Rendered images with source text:
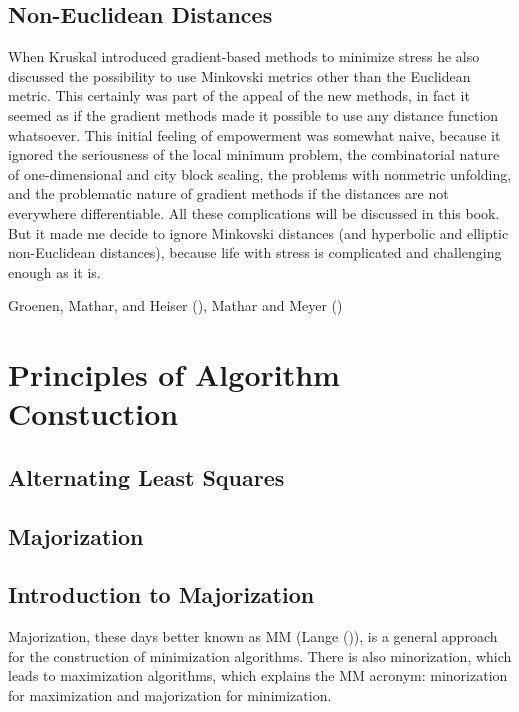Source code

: \documentclass[
  12pt,
  letterpaper,
  DIV=11,
  numbers=noendperiod]{scrartcl}
\begin{document}
\subsection{Non-Euclidean Distances}\label{non-euclidean-distances}

When Kruskal introduced gradient-based methods to minimize stress he
also discussed the possibility to use Minkovski metrics other than the
Euclidean metric. This certainly was part of the appeal of the new
methods, in fact it seemed as if the gradient methods made it possible
to use any distance function whatsoever. This initial feeling of
empowerment was somewhat naive, because it ignored the seriousness of
the local minimum problem, the combinatorial nature of one-dimensional
and city block scaling, the problems with nonmetric unfolding, and the
problematic nature of gradient methods if the distances are not
everywhere differentiable. All these complications will be discussed in
this book. But it made me decide to ignore Minkovski distances (and
hyperbolic and elliptic non-Euclidean distances), because life with
stress is complicated and challenging enough as it is.

Groenen, Mathar, and Heiser
(), Mathar and Meyer
()

\section{Principles of Algorithm
Constuction}\label{principles-of-algorithm-constuction}

\subsection{Alternating Least
Squares}\label{alternating-least-squares-1}

\subsection{Majorization}\label{majorization-1}

\subsection{Introduction to
Majorization}\label{introduction-to-majorization}

Majorization, these days better known as MM (Lange
()), is a general approach for the
construction of minimization algorithms. There is also minorization,
which leads to maximization algorithms, which explains the MM acronym:
minorization for maximization and majorization for minimization.
\end{document}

● **Work item**:
Write out the data above exactly as it appears, but without any image.

● **Written response**:
Source code

: \documentclass[
  12pt,
  letterpaper,
  DIV=11,
  numbers=noendperiod]{scrartcl}
\begin{document}
\subsection{Non-Euclidean Distances}\label{non-euclidean-distances}

When Kruskal introduced gradient-based methods to minimize stress he
also discussed the possibility to use Minkovski metrics other than the
Euclidean metric. This certainly was part of the appeal of the new
methods, in fact it seemed as if the gradient methods made it possible
to use any distance function whatsoever. This initial feeling of
empowerment was somewhat naive, because it ignored the seriousness of
the local minimum problem, the combinatorial nature of one-dimensional
and city block scaling, the problems with nonmetric unfolding, and the
problematic nature of gradient methods if the distances are not
everywhere differentiable. All these complications will be discussed in
this book. But it made me decide to ignore Minkovski distances (and
hyperbolic and elliptic non-Euclidean distances), because life with
stress is complicated and challenging enough as it is.

Groenen, Mathar, and Heiser
(), Mathar and Meyer
()

\section{Principles of Algorithm
Constuction}\label{principles-of-algorithm-constuction}

\subsection{Alternating Least
Squares}\label{alternating-least-squares-1}

\subsection{Majorization}\label{majorization-1}

\subsection{Introduction to
Majorization}\label{introduction-to-majorization}

Majorization, these days better known as MM (Lange
()), is a general approach for the
construction of minimization algorithms. There is also minorization,
which leads to maximization algorithms, which explains the MM acronym:
minorization for maximization and majorization for minimization.
\end{document}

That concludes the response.